Ryan Bachoo
Lead Editor - Newsgathering
ryan.bachoo@cnc3.co.tt
In the desolate environment of cancer care, Dr Jacqueline Pereira-Sabga is a beacon of light to those in the middle of their greatest battle in life.
A general practitioner for almost three decades, Dr Pereira-Sabga has married her passion for cancer care with practicality. It is no longer about just treating cancer patients for her, it is now about raising their standard of living and restoring the dignity that is lost with the disease.
She runs in many 5k events to raise charity for cancer care. In 2017, she and her friend Cherise Stauble raced from London to Paris to raise money for both the T&T Cancer Society and the Just Because Foundation.
“I think it was just an evolution that occurred,” she said in an interview with the Sunday Guardian’s WE Magazine.
Now, Dr Pereira-Sabga is revolutionising how she cares for cancer patients. Along with Stauble, Tenille Maingot, Christine Sabga, and Helena Sabga, she established Promise House TT last June. “We started to identify what we thought was a need. There is a home away from home that is run by Just Because Foundation and when we looked at it, we thought we could take that idea and put into it many more resources that we thought were necessary for these children as they stayed,” she told us.
The facility is paediatric oncology and is available for free to anybody in need. It has six beds that house children with cancer or chronic disease, children who are well enough to not be in the hospital but may not be able to be at home in their present condition. Promise House TT offers the children play therapy, art therapy and a holistic addressing of each child.
“How do you say the numbers are not big, but the need is great?” Dr Sabga responded when asked about the number of children in T&T who need cancer care.
She recalled that pre-pandemic, T&T’s oncology department would care for many Caribbean children with cancer while also managing local kids. Post-pandemic, Dr Pereira-Sabga said, the Caribbean numbers have dwindled, but local children who suffer from cancer still require a lot of attention.
She added, “When you have a sick child, it is very hard for a family. You may have one sick child and two normal and healthy children, how do you make that juggle and focus on the child who is sick? In any chronic disease, it is expensive and you might have sick children [and] well children in the same household and so there is always need like that.”

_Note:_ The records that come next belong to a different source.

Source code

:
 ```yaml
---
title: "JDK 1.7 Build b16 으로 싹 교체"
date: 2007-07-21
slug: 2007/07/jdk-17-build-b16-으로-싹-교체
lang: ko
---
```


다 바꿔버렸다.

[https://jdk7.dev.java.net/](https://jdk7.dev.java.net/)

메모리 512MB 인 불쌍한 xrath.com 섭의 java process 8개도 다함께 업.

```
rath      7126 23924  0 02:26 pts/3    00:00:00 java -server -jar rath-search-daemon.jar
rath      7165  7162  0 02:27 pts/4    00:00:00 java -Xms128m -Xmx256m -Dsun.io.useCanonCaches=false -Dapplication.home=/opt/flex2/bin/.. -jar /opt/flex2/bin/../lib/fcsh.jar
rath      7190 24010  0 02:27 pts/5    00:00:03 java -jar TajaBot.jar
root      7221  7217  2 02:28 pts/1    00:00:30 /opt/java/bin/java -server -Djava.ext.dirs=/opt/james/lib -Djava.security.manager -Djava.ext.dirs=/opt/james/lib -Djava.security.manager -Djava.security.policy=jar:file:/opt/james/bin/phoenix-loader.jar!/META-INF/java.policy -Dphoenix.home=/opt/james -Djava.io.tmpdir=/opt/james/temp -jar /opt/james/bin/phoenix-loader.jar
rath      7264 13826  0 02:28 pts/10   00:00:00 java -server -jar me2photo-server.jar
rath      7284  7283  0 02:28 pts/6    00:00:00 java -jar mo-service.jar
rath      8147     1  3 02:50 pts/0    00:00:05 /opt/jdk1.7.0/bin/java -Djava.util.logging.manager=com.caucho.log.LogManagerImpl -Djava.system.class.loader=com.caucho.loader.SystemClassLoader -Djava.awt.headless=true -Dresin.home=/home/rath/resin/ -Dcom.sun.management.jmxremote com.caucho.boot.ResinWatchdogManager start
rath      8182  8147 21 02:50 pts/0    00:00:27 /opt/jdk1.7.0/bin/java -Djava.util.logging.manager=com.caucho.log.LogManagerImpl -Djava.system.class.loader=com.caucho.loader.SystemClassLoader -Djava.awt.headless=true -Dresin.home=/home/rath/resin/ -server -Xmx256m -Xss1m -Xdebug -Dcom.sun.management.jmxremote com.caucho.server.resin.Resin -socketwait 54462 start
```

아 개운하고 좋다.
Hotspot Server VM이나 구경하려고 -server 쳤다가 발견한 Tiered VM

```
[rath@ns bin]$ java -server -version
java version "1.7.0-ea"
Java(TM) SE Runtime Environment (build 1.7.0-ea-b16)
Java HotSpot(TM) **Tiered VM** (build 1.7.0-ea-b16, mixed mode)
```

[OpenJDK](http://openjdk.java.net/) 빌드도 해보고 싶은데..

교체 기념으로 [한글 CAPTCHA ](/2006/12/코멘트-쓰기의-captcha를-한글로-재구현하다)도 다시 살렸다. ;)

In mid-June 2013, Dr Pereira-Sabga sat down with this newspaper as she assumed the leadership of the T&T Cancer Society. At the time, she was a general practitioner, chairman and medical director of Vitas House Hospice when she replaced Dr George Laquis, who had been at the helm of the Cancer Society for over 40 years.
Humbled by Woman of the Year award
Her consistent service down the years was recognised by the InterClub of T&T on March 10, when she was named Woman of the Year. “Her forthright call to provide humane palliative care to people in their last days is a call to our conscience, and in particular to those who hold the power to relieve the suffering of the terminally ill,” the organisation said of Dr Pereira-Sabga. The award humbled her.
“Promise House TT is way bigger than what I dreamt of. I don’t think the team envisioned the spectacular structure that came to fruition,” she said. Then, an army of volunteers descended on Santa Cruz one weekend to help power wash, paint and clean the building. “People I knew, people I didn’t know, and people you would least expect to show up on a weekend,” she added with a smile.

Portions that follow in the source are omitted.